Francis just finished the most exciting week of his papacy | National Catholic Reporter by MSW. MGB: The comment about being the beggar is interesting - because it shows what is reqired for solidarity to be real, not just a show. It is also why we know Jesus was in dire mental straights when he called out to the Father from the cross (after having abandonned his mother and his ministry) - that was his poverty (the other kind he could do in a walk). Of course, if you do know solidarity, you can speak powerfully. MSW could not evict an addict crashing over. I have thrown people who relapsed into the street and expect others to do the same if I do. That comes from the power of solidarity and humility. Indeed, when one speaks from authority, solidarity goes out the window. This is why the fight for gay marriage to be recognized by the Church, as it is by the state, is falling on deaf ears. It is the gay couples who have had to demand their rights, but with humility, as it is an open question. Marriage is always relative to the culture - that is what scares so many in the Church.
As for materialism, without it, workers have to revolt - but a consumer surplus allows the comfort not to do that - although a little discomfort and radicalization may be good in pushing back against the capitalists - who are expanding their reach because the rest of us are not pushing back. Poverty, here we come.
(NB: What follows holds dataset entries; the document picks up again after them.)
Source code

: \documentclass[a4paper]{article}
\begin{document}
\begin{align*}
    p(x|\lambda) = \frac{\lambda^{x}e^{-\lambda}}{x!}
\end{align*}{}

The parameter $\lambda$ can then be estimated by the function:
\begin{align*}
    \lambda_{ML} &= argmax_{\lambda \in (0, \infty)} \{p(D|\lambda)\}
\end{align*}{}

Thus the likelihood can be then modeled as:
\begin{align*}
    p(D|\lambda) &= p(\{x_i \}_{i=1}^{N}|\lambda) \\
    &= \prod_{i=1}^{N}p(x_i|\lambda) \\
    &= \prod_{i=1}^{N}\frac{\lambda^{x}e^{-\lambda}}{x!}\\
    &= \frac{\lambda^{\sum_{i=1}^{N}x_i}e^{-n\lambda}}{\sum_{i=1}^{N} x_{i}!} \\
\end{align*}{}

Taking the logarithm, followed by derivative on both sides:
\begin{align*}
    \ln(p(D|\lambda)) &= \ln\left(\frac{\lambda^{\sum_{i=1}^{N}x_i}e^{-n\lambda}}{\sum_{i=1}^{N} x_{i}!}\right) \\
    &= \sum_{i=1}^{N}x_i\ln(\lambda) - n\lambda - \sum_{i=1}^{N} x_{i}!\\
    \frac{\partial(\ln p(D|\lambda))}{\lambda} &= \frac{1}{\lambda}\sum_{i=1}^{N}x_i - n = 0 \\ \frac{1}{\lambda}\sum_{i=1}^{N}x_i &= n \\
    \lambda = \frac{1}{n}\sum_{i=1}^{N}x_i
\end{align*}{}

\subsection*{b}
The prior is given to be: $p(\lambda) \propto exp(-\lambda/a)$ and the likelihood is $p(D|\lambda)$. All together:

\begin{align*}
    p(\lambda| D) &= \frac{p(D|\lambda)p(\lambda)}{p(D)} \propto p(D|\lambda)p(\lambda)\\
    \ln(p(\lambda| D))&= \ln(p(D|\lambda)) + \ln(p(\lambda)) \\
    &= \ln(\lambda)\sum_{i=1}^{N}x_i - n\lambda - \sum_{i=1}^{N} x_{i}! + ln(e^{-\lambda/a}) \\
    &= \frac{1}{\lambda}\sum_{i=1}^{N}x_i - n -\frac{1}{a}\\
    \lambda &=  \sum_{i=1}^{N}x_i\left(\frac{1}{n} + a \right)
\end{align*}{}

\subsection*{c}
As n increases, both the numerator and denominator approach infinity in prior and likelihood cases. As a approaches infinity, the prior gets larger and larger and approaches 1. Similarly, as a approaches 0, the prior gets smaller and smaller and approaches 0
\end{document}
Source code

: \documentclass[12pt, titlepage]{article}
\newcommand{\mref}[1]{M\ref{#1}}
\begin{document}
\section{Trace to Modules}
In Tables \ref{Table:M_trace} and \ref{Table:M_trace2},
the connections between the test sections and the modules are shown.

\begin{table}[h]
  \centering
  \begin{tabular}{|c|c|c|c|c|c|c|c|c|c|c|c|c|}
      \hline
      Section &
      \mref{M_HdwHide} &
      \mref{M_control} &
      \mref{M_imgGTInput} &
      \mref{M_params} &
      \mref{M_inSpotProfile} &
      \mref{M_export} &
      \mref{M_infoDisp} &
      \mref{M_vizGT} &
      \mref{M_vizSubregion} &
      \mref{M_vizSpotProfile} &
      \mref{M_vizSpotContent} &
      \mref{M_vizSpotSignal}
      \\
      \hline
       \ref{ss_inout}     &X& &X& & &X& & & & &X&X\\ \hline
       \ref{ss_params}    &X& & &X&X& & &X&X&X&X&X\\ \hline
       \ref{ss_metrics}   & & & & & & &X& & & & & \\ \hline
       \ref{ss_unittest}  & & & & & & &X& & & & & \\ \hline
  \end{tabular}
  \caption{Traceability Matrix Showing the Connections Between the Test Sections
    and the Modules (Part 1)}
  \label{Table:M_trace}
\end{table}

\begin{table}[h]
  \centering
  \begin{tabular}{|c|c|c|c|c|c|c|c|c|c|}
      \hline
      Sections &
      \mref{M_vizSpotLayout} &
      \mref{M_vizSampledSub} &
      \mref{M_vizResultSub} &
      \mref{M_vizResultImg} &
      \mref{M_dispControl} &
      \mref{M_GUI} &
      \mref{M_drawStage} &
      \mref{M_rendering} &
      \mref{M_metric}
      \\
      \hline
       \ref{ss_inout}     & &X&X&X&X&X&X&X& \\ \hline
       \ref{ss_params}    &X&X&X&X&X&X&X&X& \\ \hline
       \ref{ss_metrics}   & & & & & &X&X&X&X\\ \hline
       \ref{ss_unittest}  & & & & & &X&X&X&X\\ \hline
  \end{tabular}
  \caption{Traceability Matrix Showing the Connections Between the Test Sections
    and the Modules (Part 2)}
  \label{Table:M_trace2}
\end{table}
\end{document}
One can argye that those who get aborton are in a type of poverty - sometimes the real kind - and because we have no solidarity with them (both economically and spiritually), they have no choice but to do what we find unthinkable. Poverty does that to you. It also has you use birth control - both for economic poverty and a spiritual poverty. If men were required to be the stay at home parent, some of that poverty would end. Back to solidarity - a bit of solidarity would have prevented Paul VI from ignoring his advisory committee and going with what the Curia said.
American aid requiring pushing birth control is another kind of spiitual poverty that says nothing about solidarity. It does not stop poverty to simply have less poor people - indeed, a surplus of people often brings on both industry and consumerism. That is simply how things work - so ZPG efforts, if designed to retard growith are exactly the wrong thing. Still, a Corinthian theology is not an item for foregn policy.
Solidarity for the Pope meant taking it all in - saying nothing and weeping when faced with the stories of poverty and survivl from the recent typhoon. Silence sometimes speaks volumes. As MSW says, much nore so than the dogma of he Curia.